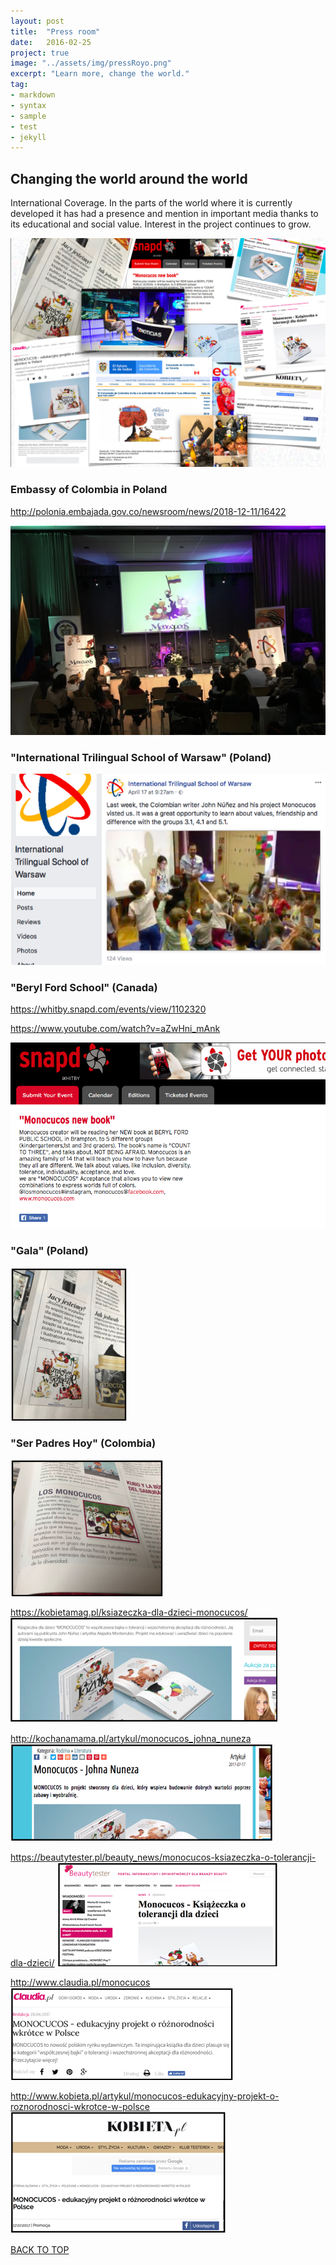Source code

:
 ```yaml
---
layout: post
title:  "Press room"
date:   2016-02-25
project: true
image: "../assets/img/pressRoyo.png"
excerpt: "Learn more, change the world."
tag:
- markdown
- syntax
- sample
- test
- jekyll
---
```


## Changing the world around the world
International Coverage. In the parts of the world where it is currently developed it has had a presence and mention in important media thanks to its educational and social value. Interest in the project continues to grow.



![Logo](../assets/img/pressMONO.png)

### Embassy of Colombia in Poland
<http://polonia.embajada.gov.co/newsroom/news/2018-12-11/16422>

![Logo](../assets/img/ee82b1a6-2dfa-475f-ae80-070d5a8f734e.jpg)

### "International Trilingual School of Warsaw" (Poland)
![Logo](../assets/img/ITSW.png)

### "Beryl Ford School" (Canada)
<https://whitby.snapd.com/events/view/1102320>

<https://www.youtube.com/watch?v=aZwHni_mAnk>

![Logo](../assets/img/Presscan.png)


### "Gala" (Poland)
![Logo](../assets/img/press2.png)

### "Ser Padres Hoy" (Colombia)
![Logo](../assets/img/press1.png)


<https://kobietamag.pl/ksiazeczka-dla-dzieci-monocucos/>
![Logo](../assets/img/press5.png)


<http://kochanamama.pl/artykul/monocucos_johna_nuneza>
![Logo](../assets/img/press6.png)


<https://beautytester.pl/beauty_news/monocucos-ksiazeczka-o-tolerancji-dla-dzieci/>
![Logo](../assets/img/press4.png)


<http://www.claudia.pl/monocucos>
![Logo](../assets/img/press3.png)


<http://www.kobieta.pl/artykul/monocucos-edukacyjny-projekt-o-roznorodnosci-wkrotce-w-polsce>
![Logo](../assets/img/press7.png)



<div markdown="0"><a href="#" class="btn btn-success">BACK TO TOP</a></div>
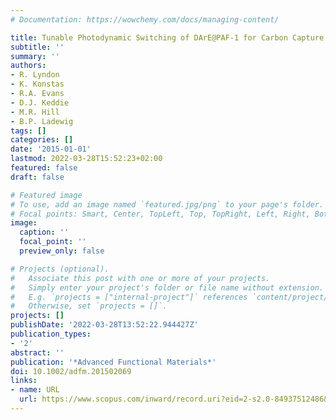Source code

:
 ```yaml
---
# Documentation: https://wowchemy.com/docs/managing-content/

title: Tunable Photodynamic Switching of DArE@PAF-1 for Carbon Capture
subtitle: ''
summary: ''
authors:
- R. Lyndon
- K. Konstas
- R.A. Evans
- D.J. Keddie
- M.R. Hill
- B.P. Ladewig
tags: []
categories: []
date: '2015-01-01'
lastmod: 2022-03-28T15:52:23+02:00
featured: false
draft: false

# Featured image
# To use, add an image named `featured.jpg/png` to your page's folder.
# Focal points: Smart, Center, TopLeft, Top, TopRight, Left, Right, BottomLeft, Bottom, BottomRight.
image:
  caption: ''
  focal_point: ''
  preview_only: false

# Projects (optional).
#   Associate this post with one or more of your projects.
#   Simply enter your project's folder or file name without extension.
#   E.g. `projects = ["internal-project"]` references `content/project/deep-learning/index.md`.
#   Otherwise, set `projects = []`.
projects: []
publishDate: '2022-03-28T13:52:22.944427Z'
publication_types:
- '2'
abstract: ''
publication: '*Advanced Functional Materials*'
doi: 10.1002/adfm.201502069
links:
- name: URL
  url: https://www.scopus.com/inward/record.uri?eid=2-s2.0-84937512486&doi=10.1002%2fadfm.201502069&partnerID=40&md5=ad2e718e9434d9a91b3f5470b2c771b6
---
```


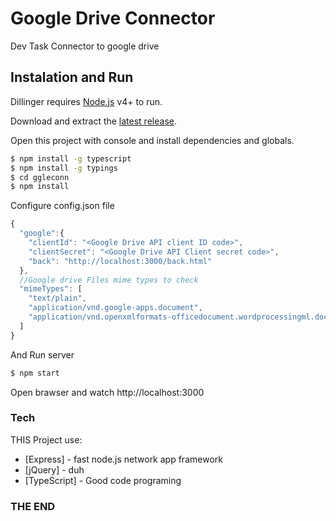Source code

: # Google Drive Connector
Dev Task Connector to google drive

## Instalation and Run

Dillinger requires [Node.js](https://nodejs.org/) v4+ to run.

Download and extract the [latest release](https://github.com/jioxmatik/ggleconn).

Open this project with console and install dependencies and globals.

```sh
$ npm install -g typescript
$ npm install -g typings
$ cd ggleconn
$ npm install
```

Configure config.json file
```javascript
{
  "google":{
    "clientId": "<Google Drive API client ID code>",
    "clientSecret": "<Google Drive API Client secret code>",
    "back": "http://localhost:3000/back.html"
  },
  //Google drive Files mime types to check
  "mimeTypes": [
    "text/plain",
    "application/vnd.google-apps.document",
    "application/vnd.openxmlformats-officedocument.wordprocessingml.document"
  ]
}
```
And Run server

```sh
$ npm start
```

Open brawser and watch http://localhost:3000

### Tech

THIS Project use:
* [Express] - fast node.js network app framework
* [jQuery] - duh
* [TypeScript] - Good code programing


### THE END



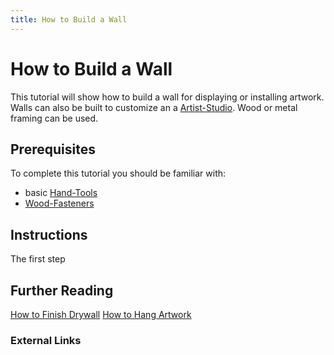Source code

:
 ```yaml
---
title: How to Build a Wall
---
```


# How to Build a Wall

This tutorial will show how to build a wall for displaying or installing artwork. Walls can also be built to customize an a [Artist-Studio](../art-faq/artist-studio.md). Wood or metal framing can be used.

## Prerequisites

To complete this tutorial you should be familiar with:

- basic [Hand-Tools](../making/hand-tools.md)
- [Wood-Fasteners](../wood-fasteners.md)

## Instructions

The first step

## Further Reading

[How to Finish Drywall](../tutorials/how-to-finish-drywall.md) [How to Hang Artwork](../tutorials/how-to-hang-artwork.md)

### External Links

----------

### What to produce
Return each line among the entries that holds the word "Colombia".

### Written reply
### Embassy of Colombia in Poland
### "Ser Padres Hoy" (Colombia)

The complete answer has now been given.